自分が死ぬ車を
誰が買うのでしょうね

【中山幸二部門長(法律分野)】

――政府の自動運転ロードマップでは「2020年までに移動サービスでレベル4(高度自動運転)」が始まることになっています。日本のレギュレーションが追い付いていない部分を整理して教えてください。

中山幸二所長(法律分野)中山幸二部門長(法律分野)

 道路運送車両法はレベル4まで想定しています。でも、道路交通法はレベル3(条件付自動運転)までしか想定していない。道路交通法を所管する警察庁はドライバーがいなければいけないという考えが根強いからです。「いざとなれば、すぐにシステムからドライバーに切り替わる」までのレベルは認めるというのが今の彼らのスタンスです。

 車両の認証(保安)基準もレベル3以上は世界で基準ができていません。独アウディの新車もレベル3の機能は備えていますが、封印していますよね。国際的な基準を今作ろうとしている。システムをどうやって測るか。今までは機械的に検査していました。これからは設計段階から設計思想を見ないといけません。

――自動運転を巡っては、トロッコ問題が話題です。

 ドイツでは17年、国の倫理委員会がガイドラインを公表しています。要するに無作為が正解。プログラムは被害者を選択してはいけない、と。ドイツの自動車メーカーはそれに則ってプログラミングするのでしょうね。

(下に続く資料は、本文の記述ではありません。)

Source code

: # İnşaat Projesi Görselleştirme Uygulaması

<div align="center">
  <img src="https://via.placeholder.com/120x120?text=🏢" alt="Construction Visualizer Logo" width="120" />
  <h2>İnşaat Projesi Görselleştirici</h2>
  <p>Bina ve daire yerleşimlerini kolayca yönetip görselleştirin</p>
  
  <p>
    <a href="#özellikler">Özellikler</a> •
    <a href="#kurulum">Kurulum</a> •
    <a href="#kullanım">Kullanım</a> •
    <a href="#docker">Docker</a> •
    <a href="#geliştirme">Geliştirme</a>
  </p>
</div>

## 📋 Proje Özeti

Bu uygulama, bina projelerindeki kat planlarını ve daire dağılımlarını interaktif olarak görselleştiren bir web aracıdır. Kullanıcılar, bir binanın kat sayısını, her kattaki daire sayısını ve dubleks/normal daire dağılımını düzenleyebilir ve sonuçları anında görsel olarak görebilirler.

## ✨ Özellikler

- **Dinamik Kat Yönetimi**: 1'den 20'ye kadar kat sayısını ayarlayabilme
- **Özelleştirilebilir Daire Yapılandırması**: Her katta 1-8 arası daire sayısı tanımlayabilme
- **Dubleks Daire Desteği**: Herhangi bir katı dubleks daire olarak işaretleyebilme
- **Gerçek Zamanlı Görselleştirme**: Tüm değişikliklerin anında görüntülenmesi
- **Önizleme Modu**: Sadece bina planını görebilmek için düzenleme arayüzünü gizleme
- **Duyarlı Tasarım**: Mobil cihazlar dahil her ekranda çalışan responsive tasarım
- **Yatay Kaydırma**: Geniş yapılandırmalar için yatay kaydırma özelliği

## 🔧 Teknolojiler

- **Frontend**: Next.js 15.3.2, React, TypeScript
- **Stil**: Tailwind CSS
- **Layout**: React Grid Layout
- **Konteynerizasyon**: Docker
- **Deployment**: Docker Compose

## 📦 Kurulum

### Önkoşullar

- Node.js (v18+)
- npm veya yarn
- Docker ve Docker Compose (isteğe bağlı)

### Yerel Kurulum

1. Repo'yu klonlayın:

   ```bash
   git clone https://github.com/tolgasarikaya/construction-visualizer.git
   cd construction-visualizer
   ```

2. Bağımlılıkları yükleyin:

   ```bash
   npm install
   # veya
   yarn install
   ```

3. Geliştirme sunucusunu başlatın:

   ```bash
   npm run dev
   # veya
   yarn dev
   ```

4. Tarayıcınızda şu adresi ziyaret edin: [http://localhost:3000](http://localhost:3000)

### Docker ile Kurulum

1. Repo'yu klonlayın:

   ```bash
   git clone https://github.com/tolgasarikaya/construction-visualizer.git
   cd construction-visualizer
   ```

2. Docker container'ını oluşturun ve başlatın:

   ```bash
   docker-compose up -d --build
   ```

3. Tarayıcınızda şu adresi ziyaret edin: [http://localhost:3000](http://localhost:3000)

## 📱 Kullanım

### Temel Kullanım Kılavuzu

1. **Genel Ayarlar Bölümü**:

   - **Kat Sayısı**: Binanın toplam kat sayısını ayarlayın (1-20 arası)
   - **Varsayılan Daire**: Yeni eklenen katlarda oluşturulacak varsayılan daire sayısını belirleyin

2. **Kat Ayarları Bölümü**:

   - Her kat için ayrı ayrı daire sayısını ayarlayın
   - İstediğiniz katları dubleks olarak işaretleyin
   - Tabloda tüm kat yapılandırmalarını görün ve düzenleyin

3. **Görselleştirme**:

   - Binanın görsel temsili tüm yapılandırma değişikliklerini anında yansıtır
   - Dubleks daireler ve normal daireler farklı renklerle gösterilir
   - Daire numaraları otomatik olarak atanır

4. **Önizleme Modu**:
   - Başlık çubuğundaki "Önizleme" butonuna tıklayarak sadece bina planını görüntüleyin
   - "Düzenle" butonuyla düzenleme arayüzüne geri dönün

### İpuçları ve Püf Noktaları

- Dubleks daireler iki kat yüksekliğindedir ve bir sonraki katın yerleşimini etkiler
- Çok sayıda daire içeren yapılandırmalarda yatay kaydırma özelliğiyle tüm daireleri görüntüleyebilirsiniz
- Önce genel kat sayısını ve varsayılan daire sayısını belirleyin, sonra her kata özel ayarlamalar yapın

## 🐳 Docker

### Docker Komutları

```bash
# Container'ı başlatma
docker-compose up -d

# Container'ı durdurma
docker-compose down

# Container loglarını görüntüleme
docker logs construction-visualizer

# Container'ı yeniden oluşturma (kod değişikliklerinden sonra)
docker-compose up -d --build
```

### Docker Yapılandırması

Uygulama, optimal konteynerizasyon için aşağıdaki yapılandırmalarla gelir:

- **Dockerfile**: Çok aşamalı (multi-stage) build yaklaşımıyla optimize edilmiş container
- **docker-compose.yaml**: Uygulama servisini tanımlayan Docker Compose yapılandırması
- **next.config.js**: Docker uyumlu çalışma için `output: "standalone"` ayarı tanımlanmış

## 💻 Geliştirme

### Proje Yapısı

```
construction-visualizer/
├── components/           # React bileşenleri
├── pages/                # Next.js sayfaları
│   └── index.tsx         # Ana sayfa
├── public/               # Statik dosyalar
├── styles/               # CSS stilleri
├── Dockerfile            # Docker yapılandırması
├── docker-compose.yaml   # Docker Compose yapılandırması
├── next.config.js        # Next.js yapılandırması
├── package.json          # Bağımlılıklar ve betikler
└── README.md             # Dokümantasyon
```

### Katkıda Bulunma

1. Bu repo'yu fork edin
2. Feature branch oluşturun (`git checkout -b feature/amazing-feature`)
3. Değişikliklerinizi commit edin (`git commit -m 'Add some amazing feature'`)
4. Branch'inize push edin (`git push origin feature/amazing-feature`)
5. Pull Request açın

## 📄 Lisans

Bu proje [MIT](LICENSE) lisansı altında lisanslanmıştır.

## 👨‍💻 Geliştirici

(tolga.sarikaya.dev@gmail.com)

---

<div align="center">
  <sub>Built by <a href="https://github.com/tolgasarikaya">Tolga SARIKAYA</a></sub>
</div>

 一方、運転手、乗員が第一だという考え方を唱える人もいます。運転手・乗員優先の方がメーカーは安心して造れます。自分が死ぬかもしれない車を誰が買うのでしょうということになりますから。世界的には、運転手・乗員優先のクルマが売れていくのでしょう。

――日本の議論の状況をどう見ていますか。

 日本の自動車メーカーはまだ態度を表明していません。

 日本ではトロッコ問題になるといつも議論がストップする。外国の議論を紹介してそれで終わっちゃうのです。トロッコ問題は避けて通れないが、「そういう場面を作ってはいけないんだ」というのが今の状況だと思います。